#### [Work instruction]
Would you please copy each line below that includes the string "game"?

#### [Extracted information]
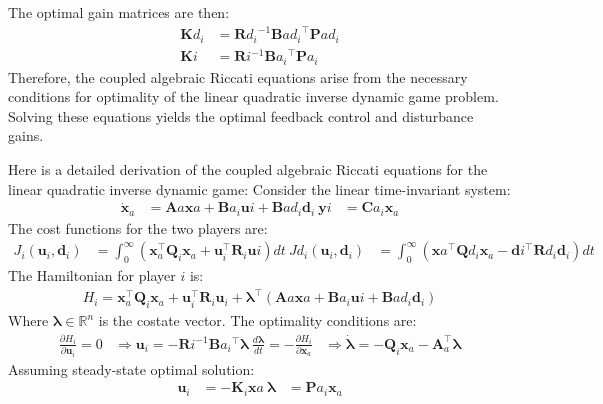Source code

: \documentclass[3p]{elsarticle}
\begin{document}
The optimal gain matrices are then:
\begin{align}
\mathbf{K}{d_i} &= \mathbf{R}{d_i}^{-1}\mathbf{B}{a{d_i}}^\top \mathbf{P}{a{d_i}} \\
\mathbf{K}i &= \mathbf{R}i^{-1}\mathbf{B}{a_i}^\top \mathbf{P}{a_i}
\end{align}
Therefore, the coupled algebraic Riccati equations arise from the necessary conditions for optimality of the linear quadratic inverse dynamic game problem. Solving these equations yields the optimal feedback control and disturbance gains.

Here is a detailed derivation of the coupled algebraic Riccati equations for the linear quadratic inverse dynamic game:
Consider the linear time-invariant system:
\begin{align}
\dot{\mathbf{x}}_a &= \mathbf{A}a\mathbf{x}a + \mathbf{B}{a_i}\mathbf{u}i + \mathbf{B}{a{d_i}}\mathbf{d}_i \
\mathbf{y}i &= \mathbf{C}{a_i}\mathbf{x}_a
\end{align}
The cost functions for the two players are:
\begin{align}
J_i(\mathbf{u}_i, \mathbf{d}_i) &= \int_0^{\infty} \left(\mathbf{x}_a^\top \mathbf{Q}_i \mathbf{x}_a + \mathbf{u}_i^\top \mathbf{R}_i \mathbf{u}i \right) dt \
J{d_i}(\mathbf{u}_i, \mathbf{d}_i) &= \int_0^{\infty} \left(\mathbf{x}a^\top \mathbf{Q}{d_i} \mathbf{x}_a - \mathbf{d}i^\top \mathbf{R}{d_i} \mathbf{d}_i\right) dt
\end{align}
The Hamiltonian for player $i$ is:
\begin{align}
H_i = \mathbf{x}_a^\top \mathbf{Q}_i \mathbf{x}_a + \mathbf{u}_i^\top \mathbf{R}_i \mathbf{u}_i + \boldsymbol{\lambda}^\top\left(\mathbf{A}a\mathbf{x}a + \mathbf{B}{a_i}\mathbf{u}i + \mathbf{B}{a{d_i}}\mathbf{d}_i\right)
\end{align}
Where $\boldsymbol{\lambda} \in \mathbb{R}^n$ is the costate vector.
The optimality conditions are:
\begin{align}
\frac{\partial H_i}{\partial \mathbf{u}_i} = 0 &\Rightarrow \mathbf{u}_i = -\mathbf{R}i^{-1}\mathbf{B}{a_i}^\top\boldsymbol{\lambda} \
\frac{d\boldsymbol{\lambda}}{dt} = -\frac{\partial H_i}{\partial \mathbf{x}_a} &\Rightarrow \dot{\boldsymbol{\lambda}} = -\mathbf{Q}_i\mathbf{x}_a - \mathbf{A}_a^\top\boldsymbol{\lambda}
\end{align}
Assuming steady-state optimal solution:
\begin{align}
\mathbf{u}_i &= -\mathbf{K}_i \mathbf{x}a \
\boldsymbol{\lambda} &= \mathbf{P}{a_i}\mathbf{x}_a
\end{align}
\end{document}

==

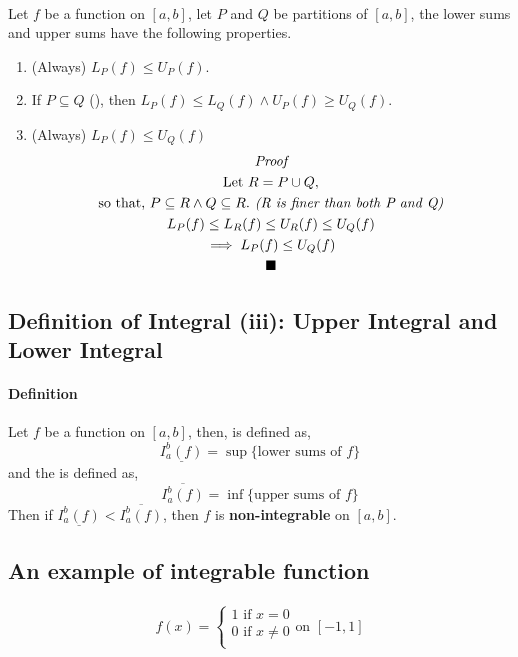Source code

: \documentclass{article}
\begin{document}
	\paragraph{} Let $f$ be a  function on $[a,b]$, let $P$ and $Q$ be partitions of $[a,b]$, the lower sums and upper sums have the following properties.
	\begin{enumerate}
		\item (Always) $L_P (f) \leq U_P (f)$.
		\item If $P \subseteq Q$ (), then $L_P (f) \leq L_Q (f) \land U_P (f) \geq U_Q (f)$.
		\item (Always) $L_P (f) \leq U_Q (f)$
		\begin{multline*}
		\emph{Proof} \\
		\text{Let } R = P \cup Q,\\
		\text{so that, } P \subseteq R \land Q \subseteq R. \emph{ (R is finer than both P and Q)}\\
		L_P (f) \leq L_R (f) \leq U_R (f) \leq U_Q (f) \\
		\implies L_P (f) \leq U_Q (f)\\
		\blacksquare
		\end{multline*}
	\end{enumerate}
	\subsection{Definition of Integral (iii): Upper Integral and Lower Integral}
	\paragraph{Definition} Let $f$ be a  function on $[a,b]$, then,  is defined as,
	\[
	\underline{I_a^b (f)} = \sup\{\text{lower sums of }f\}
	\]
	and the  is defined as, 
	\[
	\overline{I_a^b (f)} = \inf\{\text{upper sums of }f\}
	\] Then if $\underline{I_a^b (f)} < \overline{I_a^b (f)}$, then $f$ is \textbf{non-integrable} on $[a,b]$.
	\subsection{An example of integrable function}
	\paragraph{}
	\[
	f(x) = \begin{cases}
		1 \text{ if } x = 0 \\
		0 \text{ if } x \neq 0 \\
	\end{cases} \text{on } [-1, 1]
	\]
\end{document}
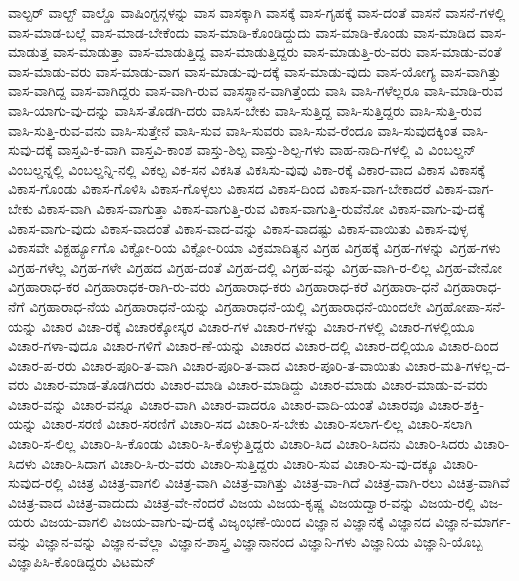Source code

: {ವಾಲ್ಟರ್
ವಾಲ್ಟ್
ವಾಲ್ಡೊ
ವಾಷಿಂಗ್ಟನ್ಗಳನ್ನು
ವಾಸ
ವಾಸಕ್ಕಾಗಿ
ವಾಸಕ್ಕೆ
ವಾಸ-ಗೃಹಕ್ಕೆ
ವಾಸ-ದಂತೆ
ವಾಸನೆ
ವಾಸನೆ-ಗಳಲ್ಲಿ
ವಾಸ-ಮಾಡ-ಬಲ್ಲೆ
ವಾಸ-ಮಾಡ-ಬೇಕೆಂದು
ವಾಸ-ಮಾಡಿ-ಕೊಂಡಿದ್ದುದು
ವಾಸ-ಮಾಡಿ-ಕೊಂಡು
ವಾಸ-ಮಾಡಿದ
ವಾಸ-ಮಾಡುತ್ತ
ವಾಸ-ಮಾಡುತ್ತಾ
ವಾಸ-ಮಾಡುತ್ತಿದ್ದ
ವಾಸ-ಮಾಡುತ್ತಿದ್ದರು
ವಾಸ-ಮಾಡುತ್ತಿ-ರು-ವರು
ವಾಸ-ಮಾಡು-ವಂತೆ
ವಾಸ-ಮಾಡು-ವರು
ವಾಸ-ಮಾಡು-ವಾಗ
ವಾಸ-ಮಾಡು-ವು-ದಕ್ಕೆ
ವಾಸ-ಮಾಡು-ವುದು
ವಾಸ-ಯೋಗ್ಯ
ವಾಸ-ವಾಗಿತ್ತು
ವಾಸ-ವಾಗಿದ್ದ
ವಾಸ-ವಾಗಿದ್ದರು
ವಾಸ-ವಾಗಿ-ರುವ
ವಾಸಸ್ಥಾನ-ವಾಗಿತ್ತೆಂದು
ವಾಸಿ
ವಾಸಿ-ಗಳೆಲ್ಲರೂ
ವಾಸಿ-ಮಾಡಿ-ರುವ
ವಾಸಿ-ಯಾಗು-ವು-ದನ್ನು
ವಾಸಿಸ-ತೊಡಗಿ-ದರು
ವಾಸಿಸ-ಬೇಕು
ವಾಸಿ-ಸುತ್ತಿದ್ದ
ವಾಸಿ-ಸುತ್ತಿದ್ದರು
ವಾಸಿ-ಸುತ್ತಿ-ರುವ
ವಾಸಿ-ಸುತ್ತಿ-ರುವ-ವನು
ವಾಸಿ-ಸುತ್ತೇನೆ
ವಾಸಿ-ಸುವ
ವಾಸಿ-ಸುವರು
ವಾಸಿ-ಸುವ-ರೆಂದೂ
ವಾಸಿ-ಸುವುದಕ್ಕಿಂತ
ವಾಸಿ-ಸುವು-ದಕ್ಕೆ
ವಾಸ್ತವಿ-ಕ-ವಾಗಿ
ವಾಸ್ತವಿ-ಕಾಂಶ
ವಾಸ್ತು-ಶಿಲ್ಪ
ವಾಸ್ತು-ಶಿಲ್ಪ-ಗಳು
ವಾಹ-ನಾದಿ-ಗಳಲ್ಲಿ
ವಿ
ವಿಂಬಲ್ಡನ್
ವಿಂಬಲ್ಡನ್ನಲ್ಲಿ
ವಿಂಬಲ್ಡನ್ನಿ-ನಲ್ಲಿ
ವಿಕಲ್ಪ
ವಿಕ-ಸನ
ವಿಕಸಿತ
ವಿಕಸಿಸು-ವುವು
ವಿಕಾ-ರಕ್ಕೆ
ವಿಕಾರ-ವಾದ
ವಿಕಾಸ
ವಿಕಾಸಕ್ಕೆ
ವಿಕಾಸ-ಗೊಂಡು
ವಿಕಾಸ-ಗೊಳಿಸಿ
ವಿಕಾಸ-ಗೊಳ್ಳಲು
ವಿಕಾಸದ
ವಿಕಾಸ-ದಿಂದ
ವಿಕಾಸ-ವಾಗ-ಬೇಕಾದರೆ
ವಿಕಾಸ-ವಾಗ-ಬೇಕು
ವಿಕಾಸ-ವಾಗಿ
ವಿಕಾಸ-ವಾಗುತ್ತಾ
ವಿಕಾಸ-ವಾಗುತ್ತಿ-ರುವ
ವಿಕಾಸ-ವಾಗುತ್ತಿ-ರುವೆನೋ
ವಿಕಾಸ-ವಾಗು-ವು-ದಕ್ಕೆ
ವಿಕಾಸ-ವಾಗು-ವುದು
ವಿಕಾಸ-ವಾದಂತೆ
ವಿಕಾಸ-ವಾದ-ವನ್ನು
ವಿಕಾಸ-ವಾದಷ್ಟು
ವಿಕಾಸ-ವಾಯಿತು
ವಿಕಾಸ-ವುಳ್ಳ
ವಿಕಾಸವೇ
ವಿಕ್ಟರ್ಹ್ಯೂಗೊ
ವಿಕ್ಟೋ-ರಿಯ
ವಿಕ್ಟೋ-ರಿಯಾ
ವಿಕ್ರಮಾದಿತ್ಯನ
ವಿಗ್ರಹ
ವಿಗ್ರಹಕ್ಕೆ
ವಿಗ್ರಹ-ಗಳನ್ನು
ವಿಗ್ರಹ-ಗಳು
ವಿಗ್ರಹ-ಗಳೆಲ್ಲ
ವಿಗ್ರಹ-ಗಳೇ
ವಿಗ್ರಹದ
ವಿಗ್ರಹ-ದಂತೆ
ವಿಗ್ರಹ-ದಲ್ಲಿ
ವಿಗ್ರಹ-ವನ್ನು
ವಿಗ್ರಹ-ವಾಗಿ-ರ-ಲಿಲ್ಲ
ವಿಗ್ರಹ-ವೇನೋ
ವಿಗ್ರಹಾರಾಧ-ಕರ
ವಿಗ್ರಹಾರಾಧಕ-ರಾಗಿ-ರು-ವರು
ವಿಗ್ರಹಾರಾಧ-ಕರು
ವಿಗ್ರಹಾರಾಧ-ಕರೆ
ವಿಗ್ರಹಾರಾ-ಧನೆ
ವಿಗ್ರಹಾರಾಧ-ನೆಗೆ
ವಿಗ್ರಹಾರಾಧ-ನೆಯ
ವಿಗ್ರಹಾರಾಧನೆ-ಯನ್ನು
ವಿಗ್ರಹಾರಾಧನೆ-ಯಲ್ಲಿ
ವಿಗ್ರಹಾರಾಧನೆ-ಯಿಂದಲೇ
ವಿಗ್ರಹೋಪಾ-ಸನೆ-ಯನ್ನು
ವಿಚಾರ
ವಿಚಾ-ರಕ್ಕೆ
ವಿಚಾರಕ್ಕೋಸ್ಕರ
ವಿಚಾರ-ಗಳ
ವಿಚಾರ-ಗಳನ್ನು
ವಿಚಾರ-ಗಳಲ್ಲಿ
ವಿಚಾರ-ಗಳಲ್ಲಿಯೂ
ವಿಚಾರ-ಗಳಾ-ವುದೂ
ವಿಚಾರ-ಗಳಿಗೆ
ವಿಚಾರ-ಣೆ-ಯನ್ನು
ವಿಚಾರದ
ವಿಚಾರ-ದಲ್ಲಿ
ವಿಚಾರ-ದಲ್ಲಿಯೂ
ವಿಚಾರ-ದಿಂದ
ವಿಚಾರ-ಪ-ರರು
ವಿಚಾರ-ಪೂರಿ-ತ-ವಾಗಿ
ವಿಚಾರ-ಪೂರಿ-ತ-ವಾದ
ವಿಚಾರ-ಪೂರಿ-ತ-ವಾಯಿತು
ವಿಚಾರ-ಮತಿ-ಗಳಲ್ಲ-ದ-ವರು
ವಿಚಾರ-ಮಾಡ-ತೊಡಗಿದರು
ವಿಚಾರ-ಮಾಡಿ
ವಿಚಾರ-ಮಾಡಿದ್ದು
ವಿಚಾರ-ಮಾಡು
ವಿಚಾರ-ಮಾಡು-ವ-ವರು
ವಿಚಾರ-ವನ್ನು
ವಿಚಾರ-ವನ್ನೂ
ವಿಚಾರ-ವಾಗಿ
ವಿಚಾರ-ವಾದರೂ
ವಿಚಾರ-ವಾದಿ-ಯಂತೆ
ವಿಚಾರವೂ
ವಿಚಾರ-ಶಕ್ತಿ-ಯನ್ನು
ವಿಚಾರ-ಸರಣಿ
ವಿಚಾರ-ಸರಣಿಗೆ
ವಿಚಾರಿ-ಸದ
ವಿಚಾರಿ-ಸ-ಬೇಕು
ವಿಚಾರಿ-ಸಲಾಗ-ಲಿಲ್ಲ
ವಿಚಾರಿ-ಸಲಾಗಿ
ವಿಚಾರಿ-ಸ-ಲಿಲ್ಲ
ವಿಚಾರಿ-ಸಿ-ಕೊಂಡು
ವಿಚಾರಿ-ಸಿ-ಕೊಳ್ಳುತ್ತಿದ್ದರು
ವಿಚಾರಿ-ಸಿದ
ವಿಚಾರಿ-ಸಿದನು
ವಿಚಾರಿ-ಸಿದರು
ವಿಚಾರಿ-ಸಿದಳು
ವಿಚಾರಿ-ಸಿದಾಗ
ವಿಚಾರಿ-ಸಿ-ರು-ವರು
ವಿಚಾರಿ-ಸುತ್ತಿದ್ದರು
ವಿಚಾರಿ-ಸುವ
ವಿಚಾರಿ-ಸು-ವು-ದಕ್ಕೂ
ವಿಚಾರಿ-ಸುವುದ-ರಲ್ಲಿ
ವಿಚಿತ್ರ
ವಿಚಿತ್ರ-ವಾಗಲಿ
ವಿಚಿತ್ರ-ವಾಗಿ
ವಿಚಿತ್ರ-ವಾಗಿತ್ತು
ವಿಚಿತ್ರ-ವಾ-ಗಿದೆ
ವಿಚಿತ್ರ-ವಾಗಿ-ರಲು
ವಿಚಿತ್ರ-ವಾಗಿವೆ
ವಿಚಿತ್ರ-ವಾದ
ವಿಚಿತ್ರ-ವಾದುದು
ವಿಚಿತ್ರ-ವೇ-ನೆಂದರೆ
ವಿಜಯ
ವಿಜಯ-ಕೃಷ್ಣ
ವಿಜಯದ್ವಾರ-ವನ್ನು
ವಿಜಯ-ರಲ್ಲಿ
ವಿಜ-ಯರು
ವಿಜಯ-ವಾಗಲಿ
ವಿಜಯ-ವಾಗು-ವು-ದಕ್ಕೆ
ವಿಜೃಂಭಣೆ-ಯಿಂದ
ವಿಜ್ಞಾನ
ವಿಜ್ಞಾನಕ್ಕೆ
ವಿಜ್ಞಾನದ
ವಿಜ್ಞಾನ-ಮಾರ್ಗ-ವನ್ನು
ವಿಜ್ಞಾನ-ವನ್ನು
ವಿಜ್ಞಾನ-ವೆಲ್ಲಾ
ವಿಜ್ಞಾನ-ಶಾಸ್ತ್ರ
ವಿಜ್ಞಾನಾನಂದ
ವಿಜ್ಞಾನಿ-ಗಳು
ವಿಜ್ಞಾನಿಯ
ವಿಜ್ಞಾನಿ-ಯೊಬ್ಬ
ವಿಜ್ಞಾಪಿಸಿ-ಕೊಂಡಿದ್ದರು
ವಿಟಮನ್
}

#### [Response]
Therefore, the coupled algebraic Riccati equations arise from the necessary conditions for optimality of the linear quadratic inverse dynamic game problem. Solving these equations yields the optimal feedback control and disturbance gains.
Here is a detailed derivation of the coupled algebraic Riccati equations for the linear quadratic inverse dynamic game:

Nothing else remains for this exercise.